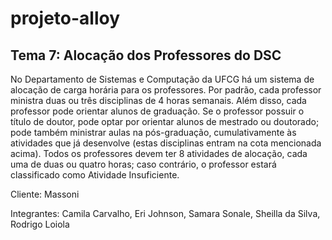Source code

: # projeto-alloy

## Tema 7: Alocação dos Professores do DSC

No Departamento de Sistemas e Computação da UFCG há um sistema de alocação de carga horária para os professores. Por padrão, cada professor ministra duas ou três disciplinas de 4 horas semanais. Além disso, cada professor pode orientar alunos de graduação. Se o professor possuir o título de doutor, pode optar por orientar alunos de mestrado ou doutorado; pode também ministrar aulas na pós-graduação, cumulativamente às atividades que já desenvolve (estas disciplinas entram na cota mencionada acima). Todos os professores devem ter 8 atividades de alocação, cada uma de duas ou quatro horas; caso contrário, o professor estará classificado como Atividade Insuficiente.

Cliente: Massoni

Integrantes: Camila Carvalho, Eri Johnson, Samara Sonale, Sheilla da Silva, Rodrigo Loiola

══════════════════════════════

Work task: Your reply should restate every entry exactly, with the pictures left out.

Final answer:
Source code

: # projeto-alloy

## Tema 7: Alocação dos Professores do DSC

No Departamento de Sistemas e Computação da UFCG há um sistema de alocação de carga horária para os professores. Por padrão, cada professor ministra duas ou três disciplinas de 4 horas semanais. Além disso, cada professor pode orientar alunos de graduação. Se o professor possuir o título de doutor, pode optar por orientar alunos de mestrado ou doutorado; pode também ministrar aulas na pós-graduação, cumulativamente às atividades que já desenvolve (estas disciplinas entram na cota mencionada acima). Todos os professores devem ter 8 atividades de alocação, cada uma de duas ou quatro horas; caso contrário, o professor estará classificado como Atividade Insuficiente.

Cliente: Massoni

Integrantes: Camila Carvalho, Eri Johnson, Samara Sonale, Sheilla da Silva, Rodrigo Loiola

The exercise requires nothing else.